• _ACTIVITY_
Transcribe the material verbatim, starting at its first line and stopping once the line containing "<strong>Our other reports</strong>" has been given; no picture should appear.

• _INFORMATION_

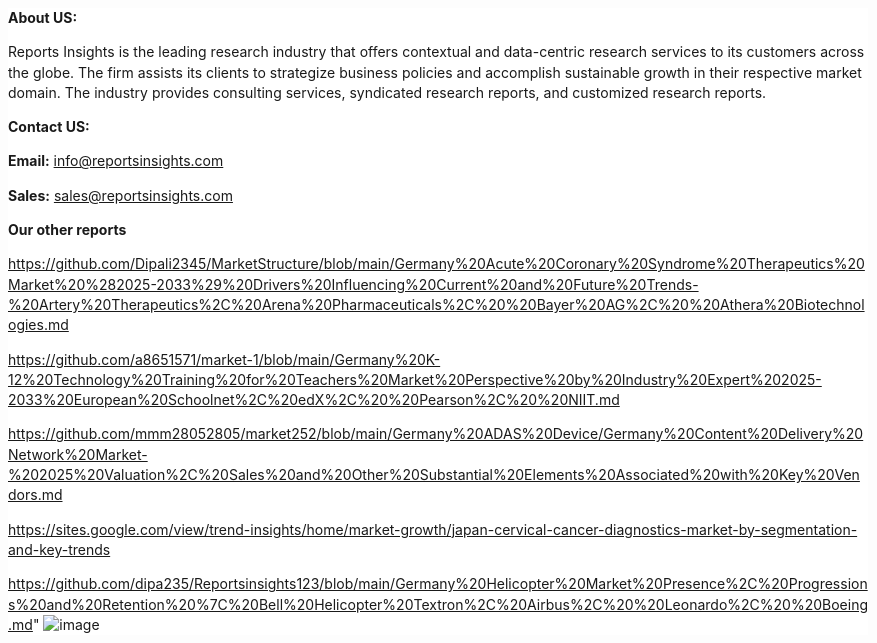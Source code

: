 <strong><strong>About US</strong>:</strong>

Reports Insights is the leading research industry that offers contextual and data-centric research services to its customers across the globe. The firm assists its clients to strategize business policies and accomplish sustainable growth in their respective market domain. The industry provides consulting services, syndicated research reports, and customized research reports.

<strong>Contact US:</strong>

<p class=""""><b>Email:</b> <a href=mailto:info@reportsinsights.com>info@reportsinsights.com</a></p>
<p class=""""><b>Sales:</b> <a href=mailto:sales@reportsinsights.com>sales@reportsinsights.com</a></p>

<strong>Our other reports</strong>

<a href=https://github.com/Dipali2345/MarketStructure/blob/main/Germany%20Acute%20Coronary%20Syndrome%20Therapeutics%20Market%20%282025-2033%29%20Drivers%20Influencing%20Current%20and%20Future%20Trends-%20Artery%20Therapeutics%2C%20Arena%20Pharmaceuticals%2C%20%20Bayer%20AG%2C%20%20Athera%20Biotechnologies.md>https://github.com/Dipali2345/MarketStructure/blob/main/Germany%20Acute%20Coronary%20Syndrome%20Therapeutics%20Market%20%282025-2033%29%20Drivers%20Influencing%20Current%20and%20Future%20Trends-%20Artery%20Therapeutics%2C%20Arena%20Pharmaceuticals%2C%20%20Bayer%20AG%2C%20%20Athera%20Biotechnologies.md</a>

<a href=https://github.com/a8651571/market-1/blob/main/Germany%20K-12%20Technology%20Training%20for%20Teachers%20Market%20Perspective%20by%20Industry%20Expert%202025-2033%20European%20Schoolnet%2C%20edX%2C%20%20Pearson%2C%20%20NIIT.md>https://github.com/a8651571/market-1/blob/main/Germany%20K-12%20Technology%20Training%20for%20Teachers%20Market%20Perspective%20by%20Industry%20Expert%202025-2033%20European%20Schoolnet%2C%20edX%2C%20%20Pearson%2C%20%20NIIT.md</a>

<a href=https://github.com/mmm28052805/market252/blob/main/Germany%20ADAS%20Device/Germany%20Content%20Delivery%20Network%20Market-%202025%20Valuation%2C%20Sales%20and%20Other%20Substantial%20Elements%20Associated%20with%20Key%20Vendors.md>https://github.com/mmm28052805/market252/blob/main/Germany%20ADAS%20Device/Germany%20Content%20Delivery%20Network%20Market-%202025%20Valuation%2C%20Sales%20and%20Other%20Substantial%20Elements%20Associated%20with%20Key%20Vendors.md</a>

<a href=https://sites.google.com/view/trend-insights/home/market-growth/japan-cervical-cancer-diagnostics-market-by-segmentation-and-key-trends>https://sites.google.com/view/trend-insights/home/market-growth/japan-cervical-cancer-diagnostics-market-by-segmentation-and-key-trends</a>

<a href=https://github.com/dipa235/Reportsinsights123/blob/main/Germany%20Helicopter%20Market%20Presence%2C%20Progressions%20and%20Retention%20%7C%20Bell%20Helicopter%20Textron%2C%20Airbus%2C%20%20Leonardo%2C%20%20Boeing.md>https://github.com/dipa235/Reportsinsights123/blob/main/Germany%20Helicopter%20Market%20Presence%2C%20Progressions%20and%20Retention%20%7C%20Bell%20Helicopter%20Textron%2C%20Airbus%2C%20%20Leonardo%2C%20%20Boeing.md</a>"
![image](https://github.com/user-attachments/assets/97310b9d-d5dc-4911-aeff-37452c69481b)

• _RESPONSE TO THIS TASK_
Source code

: <strong><strong>About US</strong>:</strong>

Reports Insights is the leading research industry that offers contextual and data-centric research services to its customers across the globe. The firm assists its clients to strategize business policies and accomplish sustainable growth in their respective market domain. The industry provides consulting services, syndicated research reports, and customized research reports.

<strong>Contact US:</strong>

<p class=""""><b>Email:</b> <a href=mailto:info@reportsinsights.com>info@reportsinsights.com</a></p>
<p class=""""><b>Sales:</b> <a href=mailto:sales@reportsinsights.com>sales@reportsinsights.com</a></p>

<strong>Our other reports</strong>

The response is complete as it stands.